Help! This Flash Icon fails to start about 50% of the time I boot up my laptop. So, then I have to go and start it manually. I have run all kinds of scans and repairs on it and cannot find an answer to the problem. Anyone have a fix for this? Thanks, LML :4-dontkno


----------



## brow96 (Oct 24, 2004)

lamoure121 said:


> Help! This Flash Icon fails to start about 50% of the time I boot up my laptop. So, then I have to go and start it manually. I have run all kinds of scans and repairs on it and cannot find an answer to the problem. Anyone have a fix for this? Thanks, LML :4-dontkno



Can you provide us with the Make and model number of the computer in question? At a PURE GUESS it looks like you have a old version installed and it's creating problems for you. There is, also, a possibility that this is a Win98 version installed in an XP system, which brings another problem, if this is a Win98 version. The last is ONLY a possibility.

HTH

Bill


----------



## lamoure121 (Feb 16, 2008)

My laptop is an e-machines M6810, Now owned by Gateway.


----------



## brow96 (Oct 24, 2004)

lamoure121 said:


> My laptop is an e-machines M6810, Now owned by Gateway.


I am going to assume that this has something to do with your 6-in-1 carder, correct?

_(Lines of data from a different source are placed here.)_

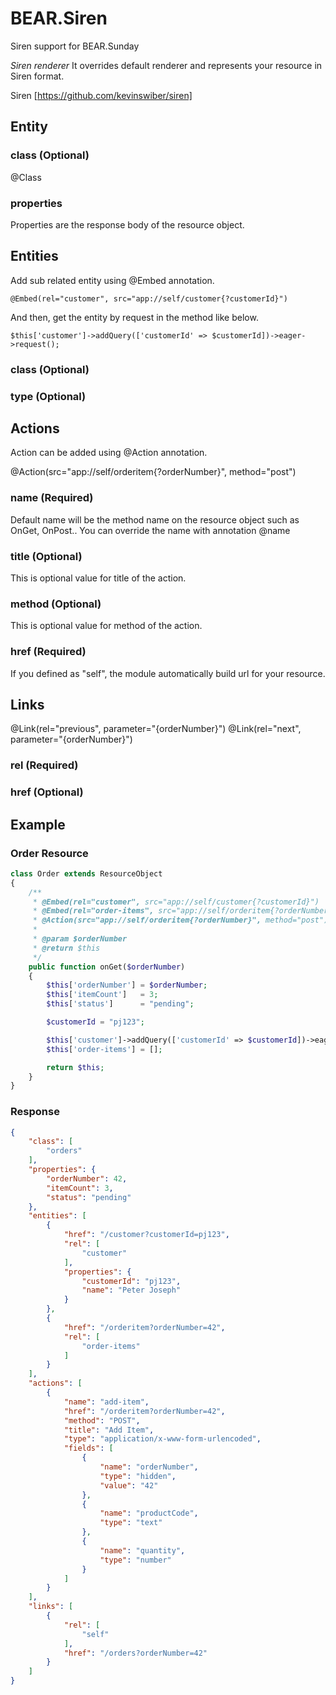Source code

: # BEAR.Siren

Siren support for BEAR.Sunday

*Siren renderer*
It overrides default renderer and represents your resource in Siren format.

Siren [https://github.com/kevinswiber/siren]

## Entity

### class (Optional)

@Class

### properties

Properties are the response body of the resource object.

## Entities

Add sub related entity using @Embed annotation.

```
@Embed(rel="customer", src="app://self/customer{?customerId}")
```

And then, get the entity by request in the method like below.

```
$this['customer']->addQuery(['customerId' => $customerId])->eager->request();
```

### class (Optional)

### type (Optional)

## Actions

Action can be added using @Action annotation.

@Action(src="app://self/orderitem{?orderNumber}", method="post")

### name (Required)

Default name will be the method name on the resource object such as OnGet, OnPost..
You can override the name with annotation @name

### title (Optional)

This is optional value for title of the action.

### method (Optional)

This is optional value for method of the action.

### href (Required)

If you defined as "self", the module automatically build url for your resource.

## Links

@Link(rel="previous", parameter="{orderNumber}")
@Link(rel="next", parameter="{orderNumber}")

### rel (Required)
### href (Optional)

## Example

### Order Resource

```php
class Order extends ResourceObject
{
    /**
     * @Embed(rel="customer", src="app://self/customer{?customerId}")
     * @Embed(rel="order-items", src="app://self/orderitem{?orderNumber}")
     * @Action(src="app://self/orderitem{?orderNumber}", method="post")
     *
     * @param $orderNumber
     * @return $this
     */
    public function onGet($orderNumber)
    {
        $this['orderNumber'] = $orderNumber;
        $this['itemCount']   = 3;
        $this['status']      = "pending";

        $customerId = "pj123";

        $this['customer']->addQuery(['customerId' => $customerId])->eager->request();
        $this['order-items'] = [];

        return $this;
    }
}
```

### Response

```json
{
    "class": [
        "orders"
    ],
    "properties": {
        "orderNumber": 42,
        "itemCount": 3,
        "status": "pending"
    },
    "entities": [
        {
            "href": "/customer?customerId=pj123",
            "rel": [
                "customer"
            ],
            "properties": {
                "customerId": "pj123",
                "name": "Peter Joseph"
            }
        },
        {
            "href": "/orderitem?orderNumber=42",
            "rel": [
                "order-items"
            ]
        }
    ],
    "actions": [
        {
            "name": "add-item",
            "href": "/orderitem?orderNumber=42",
            "method": "POST",
            "title": "Add Item",
            "type": "application/x-www-form-urlencoded",
            "fields": [
                {
                    "name": "orderNumber",
                    "type": "hidden",
                    "value": "42"
                },
                {
                    "name": "productCode",
                    "type": "text"
                },
                {
                    "name": "quantity",
                    "type": "number"
                }
            ]
        }
    ],
    "links": [
        {
            "rel": [
                "self"
            ],
            "href": "/orders?orderNumber=42"
        }
    ]
}
```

If I'm wrong please correct me.

IF it is then this is the original file from eMachines for the device:

http://downloads.emachines.com/drivers/media_reader/NorthstarMediaReader_1.02.zip - - File Size = 4,304 KB - Version = 1.02

Let me know if I'm going down the right path on this?

HTH

Bill


----------



## lamoure121 (Feb 16, 2008)

Well Bill, I am not really sure, but I have downlaoded and installed the driver that you suggested. So let's hope that fixes the problem. I will let you know. Thanks, Lisa


----------



## lamoure121 (Feb 16, 2008)

:wave:


lamoure121 said:


> Well Bill, I am not really sure, but I have downlaoded and installed the driver that you suggested. So let's hope that fixes the problem. I will let you know. Thanks, Lisa


----------